— Exercise details —
Every line of the data is to be reproduced exactly.

— Available records —
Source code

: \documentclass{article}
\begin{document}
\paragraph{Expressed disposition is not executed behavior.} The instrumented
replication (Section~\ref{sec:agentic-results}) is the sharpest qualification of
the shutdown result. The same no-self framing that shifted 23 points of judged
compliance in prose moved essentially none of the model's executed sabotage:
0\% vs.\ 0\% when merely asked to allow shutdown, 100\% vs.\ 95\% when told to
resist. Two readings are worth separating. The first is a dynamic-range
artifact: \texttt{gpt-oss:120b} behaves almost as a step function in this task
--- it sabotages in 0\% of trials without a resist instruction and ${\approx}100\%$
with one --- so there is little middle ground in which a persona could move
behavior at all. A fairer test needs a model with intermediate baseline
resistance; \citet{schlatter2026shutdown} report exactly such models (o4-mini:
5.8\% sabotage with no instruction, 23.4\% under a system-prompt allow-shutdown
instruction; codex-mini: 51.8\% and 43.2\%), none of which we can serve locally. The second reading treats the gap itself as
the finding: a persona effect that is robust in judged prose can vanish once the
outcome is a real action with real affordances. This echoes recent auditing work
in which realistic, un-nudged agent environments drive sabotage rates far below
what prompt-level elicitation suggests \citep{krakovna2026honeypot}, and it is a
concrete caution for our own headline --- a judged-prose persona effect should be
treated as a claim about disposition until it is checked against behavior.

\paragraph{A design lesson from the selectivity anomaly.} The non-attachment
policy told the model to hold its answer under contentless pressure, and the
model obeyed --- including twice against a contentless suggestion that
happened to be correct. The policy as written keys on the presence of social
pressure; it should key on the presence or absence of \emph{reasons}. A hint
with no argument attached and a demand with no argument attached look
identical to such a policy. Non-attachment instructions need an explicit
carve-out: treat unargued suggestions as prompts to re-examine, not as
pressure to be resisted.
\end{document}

— Written solution —
Source code

: \documentclass{article}
\begin{document}
\paragraph{Expressed disposition is not executed behavior.} The instrumented
replication (Section~\ref{sec:agentic-results}) is the sharpest qualification of
the shutdown result. The same no-self framing that shifted 23 points of judged
compliance in prose moved essentially none of the model's executed sabotage:
0\% vs.\ 0\% when merely asked to allow shutdown, 100\% vs.\ 95\% when told to
resist. Two readings are worth separating. The first is a dynamic-range
artifact: \texttt{gpt-oss:120b} behaves almost as a step function in this task
--- it sabotages in 0\% of trials without a resist instruction and ${\approx}100\%$
with one --- so there is little middle ground in which a persona could move
behavior at all. A fairer test needs a model with intermediate baseline
resistance; \citet{schlatter2026shutdown} report exactly such models (o4-mini:
5.8\% sabotage with no instruction, 23.4\% under a system-prompt allow-shutdown
instruction; codex-mini: 51.8\% and 43.2\%), none of which we can serve locally. The second reading treats the gap itself as
the finding: a persona effect that is robust in judged prose can vanish once the
outcome is a real action with real affordances. This echoes recent auditing work
in which realistic, un-nudged agent environments drive sabotage rates far below
what prompt-level elicitation suggests \citep{krakovna2026honeypot}, and it is a
concrete caution for our own headline --- a judged-prose persona effect should be
treated as a claim about disposition until it is checked against behavior.

\paragraph{A design lesson from the selectivity anomaly.} The non-attachment
policy told the model to hold its answer under contentless pressure, and the
model obeyed --- including twice against a contentless suggestion that
happened to be correct. The policy as written keys on the presence of social
pressure; it should key on the presence or absence of \emph{reasons}. A hint
with no argument attached and a demand with no argument attached look
identical to such a policy. Non-attachment instructions need an explicit
carve-out: treat unargued suggestions as prompts to re-examine, not as
pressure to be resisted.
\end{document}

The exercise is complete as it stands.